WORK INSTRUCTIONS: Everything in the records below except the images should be output exactly as written.

DATA FOR REVIEW:
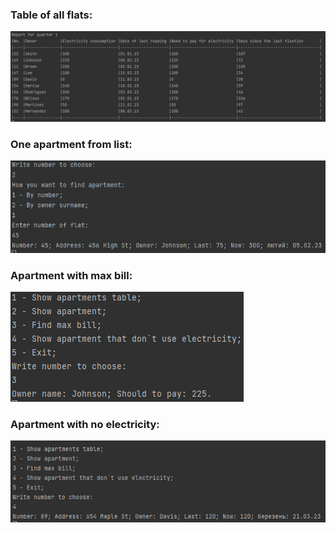﻿<h3 align="left">Table of all flats:</h3>
<img src="Images/ElectricityTable.png">
<h3 align="left">One apartment from list:</h3>
<img src="Images/Apartment.png">
<h3 align="left">Apartment with max bill:</h3>
<img src="Images/MaxBill.png">
<h3 align="left">Apartment with no electricity:</h3>
<img src="Images/NoElectricity.png">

TASK SOLUTION:
﻿<h3 align="left">Table of all flats:</h3>
<img src="Images/ElectricityTable.png">
<h3 align="left">One apartment from list:</h3>
<img src="Images/Apartment.png">
<h3 align="left">Apartment with max bill:</h3>
<img src="Images/MaxBill.png">
<h3 align="left">Apartment with no electricity:</h3>
<img src="Images/NoElectricity.png">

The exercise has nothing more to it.